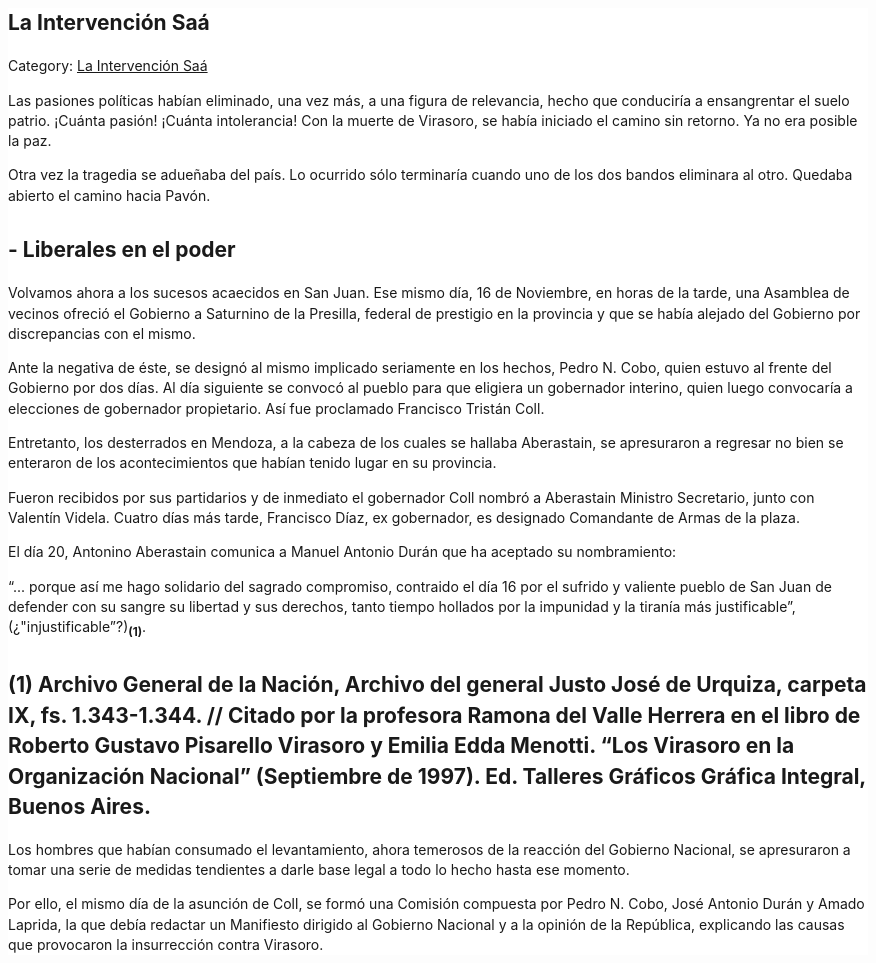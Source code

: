 ## La Intervención Saá

Category: [La Intervención Saá](http://descubrircorrientes.com.ar/2012/index.php/3603-historia-desde-1814-hasta-la-guerra-de-la-triple-alianza/de-pujol-a-pampin-tiempos-de-organizacion-administradora-1852-1862/asesinato-de-los-virasoro/la-intervencion-saa)

Las pasiones políticas habían eliminado, una vez más, a una figura de relevancia, hecho que conduciría a ensangrentar el suelo patrio. ¡Cuánta pasión! ¡Cuánta intolerancia! Con la muerte de Virasoro, se había iniciado el camino sin retorno. Ya no era posible la paz.

Otra vez la tragedia se adueñaba del país. Lo ocurrido sólo terminaría cuando uno de los dos bandos eliminara al otro. Quedaba abierto el camino hacia Pavón.

## **\- Liberales en el poder**

Volvamos ahora a los sucesos acaecidos en San Juan. Ese mismo día, 16 de Noviembre, en horas de la tarde, una Asamblea de vecinos ofreció el Gobierno a Saturnino de la Presilla, federal de prestigio en la provincia y que se había alejado del Gobierno por discrepancias con el mismo.

Ante la negativa de éste, se designó al mismo implicado seriamente en los hechos, Pedro N. Cobo, quien estuvo al frente del Gobierno por dos días. Al día siguiente se convocó al pueblo para que eligiera un gobernador interino, quien luego convocaría a elecciones de gobernador propietario. Así fue proclamado Francisco Tristán Coll.

Entretanto, los desterrados en Mendoza, a la cabeza de los cuales se hallaba Aberastain, se apresuraron a regresar no bien se enteraron de los acontecimientos que habían tenido lugar en su provincia.

Fueron recibidos por sus partidarios y de inmediato el gobernador Coll nombró a Aberastain Ministro Secretario, junto con Valentín Videla. Cuatro días más tarde, Francisco Díaz, ex gobernador, es designado Comandante de Armas de la plaza.

El día 20, Antonino Aberastain comunica a Manuel Antonio Durán que ha aceptado su nombramiento:

“... porque así me hago solidario del sagrado compromiso, contraido el día 16 por el sufrido y valiente pueblo de San Juan de defender con su sangre su libertad y sus derechos, tanto tiempo hollados por la impunidad y la tiranía más justificable”, (¿"injustificable”?)<sub><strong>(1)</strong></sub>.

## **(1)** **Archivo General de la Nación, Archivo del general Justo José de Urquiza, carpeta IX, fs. 1.343-1.344. // Citado por la profesora Ramona del Valle Herrera en el libro de Roberto Gustavo Pisarello Virasoro y Emilia Edda Menotti. “Los Virasoro en la Organización Nacional” (Septiembre de 1997). Ed. Talleres Gráficos Gráfica Integral, Buenos Aires.**

Los hombres que habían consumado el levantamiento, ahora temerosos de la reacción del Gobierno Nacional, se apresuraron a tomar una serie de medidas tendientes a darle base legal a todo lo hecho hasta ese momento.

Por ello, el mismo día de la asunción de Coll, se formó una Comisión compuesta por Pedro N. Cobo, José Antonio Durán y Amado Laprida, la que debía redactar un Manifiesto dirigido al Gobierno Nacional y a la opinión de la República, explicando las causas que provocaron la insurrección contra Virasoro.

**YOUR INSTRUCTIONS:** Reproduce the data verbatim. Do not carry any picture into the copy.

**ANSWER TO THIS EXERCISE:**
Source code

: ## La Intervención Saá

Category: [La Intervención Saá](http://descubrircorrientes.com.ar/2012/index.php/3603-historia-desde-1814-hasta-la-guerra-de-la-triple-alianza/de-pujol-a-pampin-tiempos-de-organizacion-administradora-1852-1862/asesinato-de-los-virasoro/la-intervencion-saa)

Las pasiones políticas habían eliminado, una vez más, a una figura de relevancia, hecho que conduciría a ensangrentar el suelo patrio. ¡Cuánta pasión! ¡Cuánta intolerancia! Con la muerte de Virasoro, se había iniciado el camino sin retorno. Ya no era posible la paz.

Otra vez la tragedia se adueñaba del país. Lo ocurrido sólo terminaría cuando uno de los dos bandos eliminara al otro. Quedaba abierto el camino hacia Pavón.

## **\- Liberales en el poder**

Volvamos ahora a los sucesos acaecidos en San Juan. Ese mismo día, 16 de Noviembre, en horas de la tarde, una Asamblea de vecinos ofreció el Gobierno a Saturnino de la Presilla, federal de prestigio en la provincia y que se había alejado del Gobierno por discrepancias con el mismo.

Ante la negativa de éste, se designó al mismo implicado seriamente en los hechos, Pedro N. Cobo, quien estuvo al frente del Gobierno por dos días. Al día siguiente se convocó al pueblo para que eligiera un gobernador interino, quien luego convocaría a elecciones de gobernador propietario. Así fue proclamado Francisco Tristán Coll.

Entretanto, los desterrados en Mendoza, a la cabeza de los cuales se hallaba Aberastain, se apresuraron a regresar no bien se enteraron de los acontecimientos que habían tenido lugar en su provincia.

Fueron recibidos por sus partidarios y de inmediato el gobernador Coll nombró a Aberastain Ministro Secretario, junto con Valentín Videla. Cuatro días más tarde, Francisco Díaz, ex gobernador, es designado Comandante de Armas de la plaza.

El día 20, Antonino Aberastain comunica a Manuel Antonio Durán que ha aceptado su nombramiento:

“... porque así me hago solidario del sagrado compromiso, contraido el día 16 por el sufrido y valiente pueblo de San Juan de defender con su sangre su libertad y sus derechos, tanto tiempo hollados por la impunidad y la tiranía más justificable”, (¿"injustificable”?)<sub><strong>(1)</strong></sub>.

## **(1)** **Archivo General de la Nación, Archivo del general Justo José de Urquiza, carpeta IX, fs. 1.343-1.344. // Citado por la profesora Ramona del Valle Herrera en el libro de Roberto Gustavo Pisarello Virasoro y Emilia Edda Menotti. “Los Virasoro en la Organización Nacional” (Septiembre de 1997). Ed. Talleres Gráficos Gráfica Integral, Buenos Aires.**

Los hombres que habían consumado el levantamiento, ahora temerosos de la reacción del Gobierno Nacional, se apresuraron a tomar una serie de medidas tendientes a darle base legal a todo lo hecho hasta ese momento.

Por ello, el mismo día de la asunción de Coll, se formó una Comisión compuesta por Pedro N. Cobo, José Antonio Durán y Amado Laprida, la que debía redactar un Manifiesto dirigido al Gobierno Nacional y a la opinión de la República, explicando las causas que provocaron la insurrección contra Virasoro.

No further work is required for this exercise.